In March of 2000, I was home alone on a Friday night (surprise!) and was playing around on the computer. I thought I would try to find out why I didn't have any pubic hair (Isn't this something everyone does?) I did several searches and kept winding up at websites for male patterned baldness. Then I remembered that the doctor on the East Coast had used the word "gonads." I did a few searches and wasn't really getting anywhere and then suddenly I found a website for Androgen Insensitivity Syndrome. I read everything there and realized it was me they were talking about! It was me! They described every aspect of my body. There were personal stories, many of them had led similar lives and had the same surgery and had been lied to as well. It was shocking, it was horrifying and it literally blew the top of my head off. I was genetically a male? How could that be? How could that possibly be? I kept on reading all through the night, I printed out reams of pages. I couldn't soak in enough information. I figured out that I had Complete Androgen Insensitivity Syndrome. I had a name for it! And a grade! I was CAIS, Grade 7. I was crying so hard, I could no longer see the monitor. I was 44 years old and I finally had my questions answered, in cyberspace. Oddly enough, my first thought was, "Well, that's it then. I might as well just check out now, end it all. No one will ever want me now." I cried myself to sleep and woke up several times thinking. "What is that noise?" It turned out it was me, I was sobbing in my sleep, but it was like nothing I had ever heard before. The sounds were very guttural, very primal and coming from a very deep place inside of me, almost as if I was crying from my soul, from the very center of my being. I kept thinking that I was supposed to be the son that my father never had, how I had let him down. I thought this all must be some sort of cruel karmic joke. What had I done in a past life to deserve this?
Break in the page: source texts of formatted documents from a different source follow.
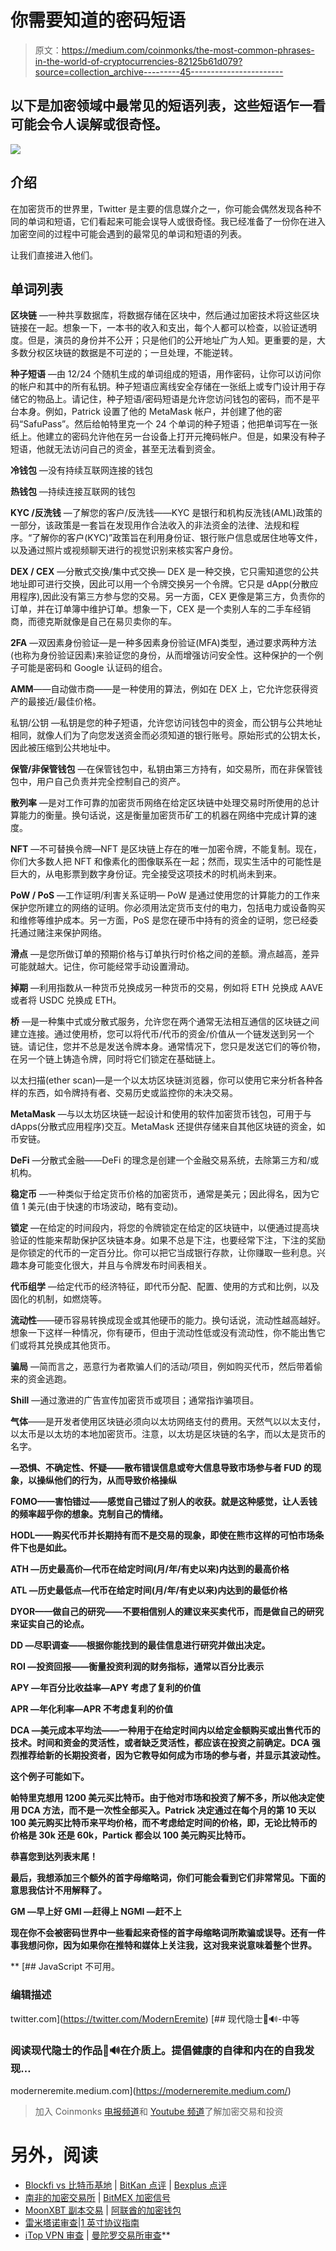 # 你需要知道的密码短语

> 原文：<https://medium.com/coinmonks/the-most-common-phrases-in-the-world-of-cryptocurrencies-82125b61d079?source=collection_archive---------45----------------------->

## 以下是加密领域中最常见的短语列表，这些短语乍一看可能会令人误解或很奇怪。

![](img/afb82071f16c9d02f16c7ca2ccba3b81.png)

## 介绍

在加密货币的世界里，Twitter 是主要的信息媒介之一，你可能会偶然发现各种不同的单词和短语，它们看起来可能会误导人或很奇怪。我已经准备了一份你在进入加密空间的过程中可能会遇到的最常见的单词和短语的列表。

让我们直接进入他们。

## **单词列表**

**区块链** —一种共享数据库，将数据存储在区块中，然后通过加密技术将这些区块链接在一起。想象一下，一本书的收入和支出，每个人都可以检查，以验证透明度。但是，演员的身份并不公开；只是他们的公开地址广为人知。更重要的是，大多数分权区块链的数据是不可逆的；一旦处理，不能逆转。

**种子短语** —由 12/24 个随机生成的单词组成的短语，用作密码，让你可以访问你的帐户和其中的所有私钥。种子短语应离线安全存储在一张纸上或专门设计用于存储它的物品上。请记住，种子短语/密码短语是允许您访问钱包的密码，而不是平台本身。例如，Patrick 设置了他的 MetaMask 帐户，并创建了他的密码“SafuPass”。然后给帕特里克一个 24 个单词的种子短语；他把单词写在一张纸上。他建立的密码允许他在另一台设备上打开元掩码帐户。但是，如果没有种子短语，他就无法访问自己的资金，甚至无法看到资金。

**冷钱包** —没有持续互联网连接的钱包

**热钱包** —持续连接互联网的钱包

**KYC /反洗钱** —了解您的客户/反洗钱——KYC 是银行和机构反洗钱(AML)政策的一部分，该政策是一套旨在发现用作合法收入的非法资金的法律、法规和程序。“了解你的客户(KYC)”政策旨在利用身份证、银行账户信息或居住地等文件，以及通过照片或视频聊天进行的视觉识别来核实客户身份。

**DEX / CEX** —分散式交换/集中式交换— DEX 是一种交换，它只需知道您的公共地址即可进行交换，因此可以用一个令牌交换另一个令牌。它只是 dApp(分散应用程序),因此没有第三方参与您的交易。另一方面，CEX 更像是第三方，负责你的订单，并在订单簿中维护订单。想象一下，CEX 是一个卖别人车的二手车经销商，而德克斯就像是自己在易贝卖你的车。

**2FA** —双因素身份验证—是一种多因素身份验证(MFA)类型，通过要求两种方法(也称为身份验证因素)来验证您的身份，从而增强访问安全性。这种保护的一个例子可能是密码和 Google 认证码的组合。

**AMM**——自动做市商——是一种使用的算法，例如在 DEX 上，它允许您获得资产的最接近/最佳价格。

私钥/公钥 —私钥是您的种子短语，允许您访问钱包中的资金，而公钥与公共地址相同，就像人们为了向您发送资金而必须知道的银行账号。原始形式的公钥太长，因此被压缩到公共地址中。

**保管/非保管钱包** —在保管钱包中，私钥由第三方持有，如交易所，而在非保管钱包中，用户自己负责并完全控制自己的资产。

**散列率** —是对工作可靠的加密货币网络在给定区块链中处理交易时所使用的总计算能力的衡量。换句话说，这是衡量加密货币矿工的机器在网络中完成计算的速度。

**NFT** —不可替换令牌—NFT 是区块链上存在的唯一加密令牌，不能复制。现在，你们大多数人把 NFT 和像素化的图像联系在一起；然而，现实生活中的可能性是巨大的，从电影票到数字身份证。完全接受这项技术的时机尚未到来。

**PoW / PoS** —工作证明/利害关系证明— PoW 是通过使用您的计算能力的工作来保护您所建立的网络的证明。你必须用法定货币支付的电力，包括电力或设备购买和维修等维护成本。另一方面，PoS 是您在硬币中持有的资金的证明，您已经委托通过赌注来保护网络。

**滑点** —是您所做订单的预期价格与订单执行时价格之间的差额。滑点越高，差异可能就越大。记住，你可能经常手动设置滑动。

**掉期** —利用指数从一种货币兑换成另一种货币的交易，例如将 ETH 兑换成 AAVE 或者将 USDC 兑换成 ETH。

**桥** —是一种集中式或分散式服务，允许您在两个通常无法相互通信的区块链之间建立连接。通过使用桥，您可以将代币/代币的资金/价值从一个链发送到另一个链。请记住，您并不总是发送令牌本身。通常情况下，您只是发送它们的等价物，在另一个链上铸造令牌，同时将它们锁定在基础链上。

以太扫描(ether scan)—是一个以太坊区块链浏览器，你可以使用它来分析各种各样的东西，如令牌持有者、交易历史或监控你的未决交易。

**MetaMask** —与以太坊区块链一起设计和使用的软件加密货币钱包，可用于与 dApps(分散式应用程序)交互。MetaMask 还提供存储来自其他区块链的资金，如币安链。

**DeFi** —分散式金融——DeFi 的理念是创建一个金融交易系统，去除第三方和/或机构。

**稳定币** —一种类似于给定货币价格的加密货币，通常是美元；因此得名，因为它值 1 美元(由于快速的市场波动，略有变动)。

**锁定** —在给定的时间段内，将您的令牌锁定在给定的区块链中，以便通过提高块验证的性能来帮助保护区块链本身。如果不总是下注，也要经常下注，下注的奖励是你锁定的代币的一定百分比。你可以把它当成银行存款，让你赚取一些利息。兴趣本身可能变化很大，并且与令牌发布时间表相关。

**代币组学** —给定代币的经济特征，即代币分配、配置、使用的方式和比例，以及固化的机制，如燃烧等。

**流动性**——硬币容易转换成现金或其他硬币的能力。换句话说，流动性越高越好。想象一下这样一种情况，你有硬币，但由于流动性低或没有流动性，你不能出售它们或将其兑换成其他货币。

**骗局** —简而言之，恶意行为者欺骗人们的活动/项目，例如购买代币，然后带着偷来的资金逃跑。

**Shill** —通过激进的广告宣传加密货币或项目；通常指诈骗项目。

**气体**——是开发者使用区块链必须向以太坊网络支付的费用。天然气以以太支付，以太币是以太坊的本地加密货币。注意，以太坊是区块链的名字，而以太是货币的名字。

**—恐惧、不确定性、怀疑——散布错误信息或夸大信息导致市场参与者 FUD 的现象，以操纵他们的行为，从而导致价格操纵**

**FOMO——害怕错过——感觉自己错过了别人的收获。就是这种感觉，让人丢钱的频率超乎你的想象。克制自己的情绪。**

****HODL**——购买代币并长期持有而不是交易的现象，即使在熊市这样的可怕市场条件下也是如此。**

****ATH** —历史最高价—代币在给定时间(月/年/有史以来)内达到的最高价格**

****ATL** —历史最低点—代币在给定时间(月/年/有史以来)内达到的最低价格**

****DYOR**——做自己的研究——不要相信别人的建议来买卖代币，而是做自己的研究来证实自己的论点。**

****DD** —尽职调查——根据你能找到的最佳信息进行研究并做出决定。**

****ROI** —投资回报——衡量投资利润的财务指标，通常以百分比表示**

****APY** —年百分比收益率—APY 考虑了复利的价值**

****APR** —年化利率—APR 不考虑复利的价值**

****DCA** —美元成本平均法——一种用于在给定时间内以给定金额购买或出售代币的技术。时间和资金的灵活性，或者缺乏灵活性，都应该在投资之前确定。DCA 强烈推荐给新的长期投资者，因为它教导如何成为市场的参与者，并显示其波动性。**

**这个例子可能如下。**

**帕特里克想用 1200 美元买比特币。由于他对市场和投资了解不多，所以他决定使用 DCA 方法，而不是一次性全部买入。Patrick 决定通过在每个月的第 10 天以 100 美元购买比特币来平均价格，而不考虑给定时间的价格，即，无论比特币的价格是 30k 还是 60k，Partick 都会以 100 美元购买比特币。**

**恭喜您到达列表末尾！**

**最后，我想添加三个额外的首字母缩略词，你们可能会看到它们非常常见。下面的意思我估计不用解释了。**

****GM** —早上好
**GMI** —赶得上
**NGMI** —赶不上**

**现在你不会被密码世界中一些看起来奇怪的首字母缩略词所欺骗或误导。还有一件事我想问你，因为如果你在推特和媒体上关注我，这对我来说意味着整个世界。**

**[](https://twitter.com/ModernEremite) [## JavaScript 不可用。

### 编辑描述

twitter.com](https://twitter.com/ModernEremite) [](https://moderneremite.medium.com/) [## 现代隐士🦇🔊-中等

### 阅读现代隐士的作品🦇🔊在介质上。提倡健康的自律和内在的自我发现…

moderneremite.medium.com](https://moderneremite.medium.com/) 

> 加入 Coinmonks [电报频道](https://t.me/coincodecap)和 [Youtube 频道](https://www.youtube.com/c/coinmonks/videos)了解加密交易和投资

# 另外，阅读

*   [Blockfi vs 比特币基地](https://coincodecap.com/blockfi-vs-coinbase) | [BitKan 点评](https://coincodecap.com/bitkan-review) | [Bexplus 点评](https://coincodecap.com/bexplus-review)
*   [南非的加密交易所](https://coincodecap.com/crypto-exchanges-in-south-africa) | [BitMEX 加密信号](https://coincodecap.com/bitmex-crypto-signals)
*   [MoonXBT 副本交易](https://coincodecap.com/moonxbt-copy-trading) | [阿联酋的加密钱包](https://coincodecap.com/crypto-wallets-in-uae)
*   [雷米塔诺审查](https://coincodecap.com/remitano-review)|[1 英寸协议指南](https://coincodecap.com/1inch)
*   [iTop VPN 审查](https://coincodecap.com/itop-vpn-review) | [曼陀罗交易所审查](https://coincodecap.com/mandala-exchange-review)**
The next day I phone my parents and said, "We need to talk!" They insisted that all this time they had thought I had my ovaries removed. They both cried. I cried. I honestly don't think they were ever told that I was XY. Although several weeks later I spoke with a relative who told me that years ago my mother admitted to him that it was testicles they removed from me. I asked him if she had ever planned on telling me and he replied: "Never. She would have never told you. Your mother could not handle the fact that she had given birth to a less than perfect child." Upon hearing this, I actually felt more sorry for my mother than I did for myself, and somehow I knew that it was all going to be just fine. Everything eventually works out just the way it is supposed to. There are no accidents in life and I refused to be thought of as one.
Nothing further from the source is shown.